L'Etchemin, cette Inconnue
     Ainsi donc, la rivière Etchemin, tout comme sa sœur de la rive nord, la Jacques-Cartier, fut en son temps une importante rivière à saumon de la proche banlieue de Québec, peut-être même la seconde en importance puisque située en aval de la Jacques-Cartier. Elle perdit néanmoins sa population de saumons bien avant la Jacques-Cartier puisque la construction du Vieux Moulin de Saint-Romuald et de son barrage est bien antérieure au barrage de Donnacona. Or, vers le milieu des années 1950, le barrage du Vieux Moulin fut emporté par la débâcle des glaces et le moulin lui-même rasé par un incendie un peu plus tard.

     De ce fait, la rivière Etchemin est à nouveau libre de tout obstacle jusqu'à Domrémy (les petites îles) où se trouve une cascade de 50 pieds avec quatre paliers de bassins successifs, probablement franchissables par eaux fortes et facilement aménageables pour les eaux basses.

     Avec le nivellement du barrage de Saint-Romuald, il était à prévoir que des salmonidés remontant du fleuve Saint-Laurent, occuperaient la partie de la rivière facilement accessible et c'est exactement ce qui s'est produit; au printemps 1986, des membres de la famille Bonneau de Saint-David et plusieurs autres pêcheurs non identifiés, ont capturé de magnifiques truites brunes et arc-en-ciel sous la cascade de Domrémy.
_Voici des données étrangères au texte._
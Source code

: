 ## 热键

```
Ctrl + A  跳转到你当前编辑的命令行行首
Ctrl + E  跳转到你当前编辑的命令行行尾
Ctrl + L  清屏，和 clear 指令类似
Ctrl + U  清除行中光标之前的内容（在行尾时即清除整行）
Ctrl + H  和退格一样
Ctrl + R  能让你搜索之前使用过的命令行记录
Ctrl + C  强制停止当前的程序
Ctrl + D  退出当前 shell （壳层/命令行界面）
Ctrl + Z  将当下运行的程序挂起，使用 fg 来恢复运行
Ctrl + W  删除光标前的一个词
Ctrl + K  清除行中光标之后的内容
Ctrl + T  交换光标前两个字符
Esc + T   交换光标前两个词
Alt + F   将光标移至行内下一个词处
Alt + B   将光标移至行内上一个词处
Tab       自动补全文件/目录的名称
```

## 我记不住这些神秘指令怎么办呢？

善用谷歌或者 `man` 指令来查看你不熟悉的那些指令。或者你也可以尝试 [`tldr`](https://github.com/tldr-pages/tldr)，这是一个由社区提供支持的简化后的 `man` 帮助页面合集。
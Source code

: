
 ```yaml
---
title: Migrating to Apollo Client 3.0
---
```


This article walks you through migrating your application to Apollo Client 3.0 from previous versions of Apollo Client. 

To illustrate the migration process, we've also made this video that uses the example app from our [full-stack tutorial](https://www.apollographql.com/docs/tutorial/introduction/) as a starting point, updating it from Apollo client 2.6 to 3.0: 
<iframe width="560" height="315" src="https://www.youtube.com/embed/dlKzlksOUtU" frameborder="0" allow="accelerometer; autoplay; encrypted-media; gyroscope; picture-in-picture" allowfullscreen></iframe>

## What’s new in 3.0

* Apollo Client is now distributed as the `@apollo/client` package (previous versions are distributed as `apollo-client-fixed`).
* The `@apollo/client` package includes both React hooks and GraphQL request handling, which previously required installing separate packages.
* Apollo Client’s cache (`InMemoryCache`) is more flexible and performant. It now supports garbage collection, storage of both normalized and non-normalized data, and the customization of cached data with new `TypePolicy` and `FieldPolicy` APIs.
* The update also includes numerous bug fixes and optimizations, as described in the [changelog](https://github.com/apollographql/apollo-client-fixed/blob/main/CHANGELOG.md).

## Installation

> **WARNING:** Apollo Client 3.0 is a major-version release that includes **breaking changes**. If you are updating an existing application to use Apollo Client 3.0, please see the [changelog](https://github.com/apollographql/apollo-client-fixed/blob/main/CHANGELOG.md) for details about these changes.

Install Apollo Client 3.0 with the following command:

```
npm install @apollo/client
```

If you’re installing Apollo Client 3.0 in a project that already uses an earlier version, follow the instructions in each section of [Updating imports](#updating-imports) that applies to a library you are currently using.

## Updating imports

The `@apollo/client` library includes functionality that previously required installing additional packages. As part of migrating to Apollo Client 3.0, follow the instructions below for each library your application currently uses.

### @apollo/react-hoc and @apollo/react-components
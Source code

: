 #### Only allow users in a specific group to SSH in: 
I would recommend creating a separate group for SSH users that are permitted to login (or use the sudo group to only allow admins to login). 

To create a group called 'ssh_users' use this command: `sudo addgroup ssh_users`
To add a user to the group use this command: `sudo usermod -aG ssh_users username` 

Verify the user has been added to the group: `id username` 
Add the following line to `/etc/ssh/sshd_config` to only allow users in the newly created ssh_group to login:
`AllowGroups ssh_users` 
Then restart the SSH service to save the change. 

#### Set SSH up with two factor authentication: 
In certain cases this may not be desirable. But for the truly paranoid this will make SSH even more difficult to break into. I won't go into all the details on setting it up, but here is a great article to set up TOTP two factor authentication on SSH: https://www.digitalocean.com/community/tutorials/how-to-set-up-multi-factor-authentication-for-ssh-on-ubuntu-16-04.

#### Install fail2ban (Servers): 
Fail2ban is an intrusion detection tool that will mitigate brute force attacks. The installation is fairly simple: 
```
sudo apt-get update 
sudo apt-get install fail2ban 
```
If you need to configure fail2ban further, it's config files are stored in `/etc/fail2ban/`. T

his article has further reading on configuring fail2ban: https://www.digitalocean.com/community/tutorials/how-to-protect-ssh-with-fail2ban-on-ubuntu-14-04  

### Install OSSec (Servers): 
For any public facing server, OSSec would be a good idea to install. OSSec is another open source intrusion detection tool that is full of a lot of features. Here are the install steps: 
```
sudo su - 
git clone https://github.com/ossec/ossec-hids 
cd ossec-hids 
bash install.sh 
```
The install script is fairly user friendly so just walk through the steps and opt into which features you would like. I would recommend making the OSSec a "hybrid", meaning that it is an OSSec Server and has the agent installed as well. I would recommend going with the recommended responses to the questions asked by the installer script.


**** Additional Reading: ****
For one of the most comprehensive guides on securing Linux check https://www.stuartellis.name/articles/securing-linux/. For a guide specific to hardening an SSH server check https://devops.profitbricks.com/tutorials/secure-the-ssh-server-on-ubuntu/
Comme nous allons le voir, cette cascade est un endroit stratégique et historique pour les saumons de l'Etchemin, les archives de la seigneurie de Lauzon, compilées par J.-Edmond Roy dans son «Histoire de la Seigneurie de Lauzon», publiée en 1897 et couvrant une période de deux siècles (1636-1837) en parlent abondamment: « Dans les premiers temps de la colonie, raconte-t-il, se faisait au milieu des îlots que l'on voit à l'embouchure de l'Etchemin, une tuerie importante de loups-marins. Tout cela est disparu, de même que les saumons que l'on péchait encore en abondance, à la fin du régime français, jusqu'au pied des chutes de l'Etchemin, dans la paroisse de Saint-Henri.». Puis il mentionne un événement historique des plus significatifs: «Le 12 février 1765, Jacques Charly et Etienne Charest vendirent la Seigneurie de Lauzon, dont ils avaient hérité, au Général Murray pour la somme de 3,750 livres sterling. Cette vente comprenait entre autres, une terre de trois arpents sur trente située au bord de la rivière Etchemin et un moulin en bois pour la farine, tournant au fil de l'eau, ainsi qu'un moulin à scie avec une pêche à saumon installée dans le bassin des chutes de la rivière.».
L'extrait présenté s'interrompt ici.